3. As liquidações de IRS referidas nos pontos anteriores foram pagas, respectivamente, em 14/07/2010 e 09/09/2011 – cfr. documentos n.ºs 2 e 3 juntos com a petição inicial;
4. Em 08/06/2012, B……… solicitou “(…) ao abrigo do n.º 1 do art. 3.º do Decreto-Lei n.º 202/96, de 23 de Outubro, seja admitido a Junta Médica para Avaliação de Incapacidade para efeito de X Multiuso (Decreto-Lei n.º 352/07, de 23 de Outubro) (…)”, mais declarando ser a primeira vez que requer o Multiuso – cfr. documento n.º 6 junto com a petição inicial;
5. Em 10/08/2012 foi emitido um atestado médico de incapacidade multiuso pela Junta Médica da ARS-Norte, no qual se certificou que B……… é portador de uma “incapacidade permanente global de 71% (setenta e um por cento) susceptível de variação futura, devendo ser reavaliado no ano de definitivo”, do mesmo constando em observações que “A doença reporta-se ao ano 2009” – cfr. documento n.º 4 junto com a petição inicial;
6. O marido da impugnante, B……., faleceu em 26/09/2012 – cfr. documento n.º 1 junto com a petição inicial;
7. Em 01/04/2013 a impugnante apresentou no Serviço de Finanças de Braga-1 pedido de revisão oficiosa das liquidações de IRS n.ºs 20105003699708 e 20115004513123, dirigido ao Director de Finanças de Braga, com fundamento em “(…) ilegalidade superveniente (não consideração de deficiência fiscalmente relevante) e injustiça grave e notória, na medida em que foi pago mais imposto do que o legalmente devido” e requerendo “a anulação das liquidações de IRS relativas aos anos de 2009 e 2010 (…) e a devida emissão de novas liquidações em boa conformidade com o que se deixou mais acima exposto – v. grau de deficiência fiscalmente relevante” - cfr. documento n.º 7 junto com a petição inicial e requerimento de fls. 1, frente e verso do processo administrativo apenso (PA);
8. Em 05/04/2013, no Serviço de Finanças de Braga-1 foi emitido parecer no sentido da instauração do processo de revisão oficiosa, sancionado por despacho do Chefe do Serviço de Finanças de Braga-1, da mesma data, do qual consta, entre o mais, o seguinte – cfr. parecer a fls. 25 e 26 do PA:
(…) Em 02.04.2013 veio A………, NIF …….., requerer a revisão oficiosa da liquidação de IRS dos anos de 2009 e 2010 nos termos do artigo 78.º da LGT, alegando, em síntese não ter sido considerado na respectiva declaração de rendimentos, o grau de incapacidade de que padecia o marido B………, NIF …………, e, em consequência, não ter beneficiado do benefício fiscal daí decorrente.

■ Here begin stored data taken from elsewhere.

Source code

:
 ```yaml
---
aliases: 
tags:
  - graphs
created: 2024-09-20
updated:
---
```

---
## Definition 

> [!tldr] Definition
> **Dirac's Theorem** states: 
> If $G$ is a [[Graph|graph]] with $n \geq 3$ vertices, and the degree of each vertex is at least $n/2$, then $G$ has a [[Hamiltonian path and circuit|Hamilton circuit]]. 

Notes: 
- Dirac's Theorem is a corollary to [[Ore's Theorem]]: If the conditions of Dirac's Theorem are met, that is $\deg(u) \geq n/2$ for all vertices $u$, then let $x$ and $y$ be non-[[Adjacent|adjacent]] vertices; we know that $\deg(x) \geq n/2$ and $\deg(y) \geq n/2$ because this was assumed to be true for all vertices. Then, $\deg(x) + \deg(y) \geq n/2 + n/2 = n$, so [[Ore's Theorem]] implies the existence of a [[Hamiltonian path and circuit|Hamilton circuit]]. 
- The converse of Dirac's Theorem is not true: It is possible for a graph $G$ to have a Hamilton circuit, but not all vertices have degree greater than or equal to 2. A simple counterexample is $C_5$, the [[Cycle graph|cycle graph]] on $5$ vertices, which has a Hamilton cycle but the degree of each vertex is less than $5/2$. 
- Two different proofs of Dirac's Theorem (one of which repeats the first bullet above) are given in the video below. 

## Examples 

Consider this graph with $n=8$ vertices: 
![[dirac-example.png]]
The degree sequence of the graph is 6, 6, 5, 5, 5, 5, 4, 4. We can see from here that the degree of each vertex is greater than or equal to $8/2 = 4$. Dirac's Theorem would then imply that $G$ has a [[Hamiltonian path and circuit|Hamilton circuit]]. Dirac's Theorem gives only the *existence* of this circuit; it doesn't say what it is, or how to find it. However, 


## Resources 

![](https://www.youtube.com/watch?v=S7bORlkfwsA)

Em sede de IRS considera-se pessoa com deficiência quem apresente um grau de incapacidade permanente igual ou superior a 60% devidamente comprovado mediante atestado médico de incapacidade multiuso emitido nos termos da legislação aplicável (cf. art. 87.º n.º 4 do CIRS).
A disposição transitória no âmbito do IRS, atendendo à revogação do artigo 16.º do EBF, determinava que os rendimentos brutos de cada uma das categorias A, B e H auferidos por sujeitos passivos com deficiência fossem considerados, em 2009, apenas por 90%, cf. artigo 69.º da Lei 64-A/2008, de 31/12 - OE 2009, sendo que a parte do rendimento excluída de tributação não pode exceder, por categoria rendimentos € 2.500. O artigo 88.º da Lei n.º 3-B/2010, de 28 de Abril - OE para 2010 estabelece a mesma norma transitória para o ano de 2010.
Conforme previsto no n.º 4 do artigo 78º da LGT o dirigente máximo do serviço pode autorizar excepcionalmente, nos três anos posteriores ao do acto tributário, a revisão da matéria tributável apurada com fundamento em injustiça grave ou notória, desde que o erro não seja imputável a comportamento negligente do contribuinte.
No caso em apreço a inclusão da incapacidade comprovada pelo atestado emitido em 10.08.2012 diminui a matéria colectável, para o ano de 2009, em € 1.961,30 e para o ano de 2010 em € 1982,99.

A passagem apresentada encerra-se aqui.